■ Work request: The copy must match the data below line for line and contain no images.

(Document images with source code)
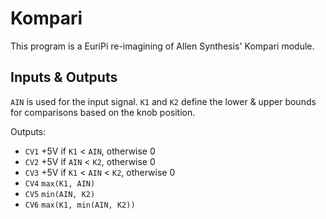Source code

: # Kompari

This program is a EuriPi re-imagining of Allen Synthesis' Kompari module.

## Inputs & Outputs

`AIN` is used for the input signal.  `K1` and `K2` define the lower & upper bounds for comparisons based on
the knob position.

Outputs:
- `CV1` +5V if `K1` < `AIN`, otherwise 0
- `CV2` +5V if `AIN` < `K2`, otherwise 0
- `CV3` +5V if `K1` < `AIN` < `K2`, otherwise 0
- `CV4` `max(K1, AIN)`
- `CV5` `min(AIN, K2)`
- `CV6` `max(K1, min(AIN, K2))`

■ Task result:
Source code

: # Kompari

This program is a EuriPi re-imagining of Allen Synthesis' Kompari module.

## Inputs & Outputs

`AIN` is used for the input signal.  `K1` and `K2` define the lower & upper bounds for comparisons based on
the knob position.

Outputs:
- `CV1` +5V if `K1` < `AIN`, otherwise 0
- `CV2` +5V if `AIN` < `K2`, otherwise 0
- `CV3` +5V if `K1` < `AIN` < `K2`, otherwise 0
- `CV4` `max(K1, AIN)`
- `CV5` `min(AIN, K2)`
- `CV6` `max(K1, min(AIN, K2))`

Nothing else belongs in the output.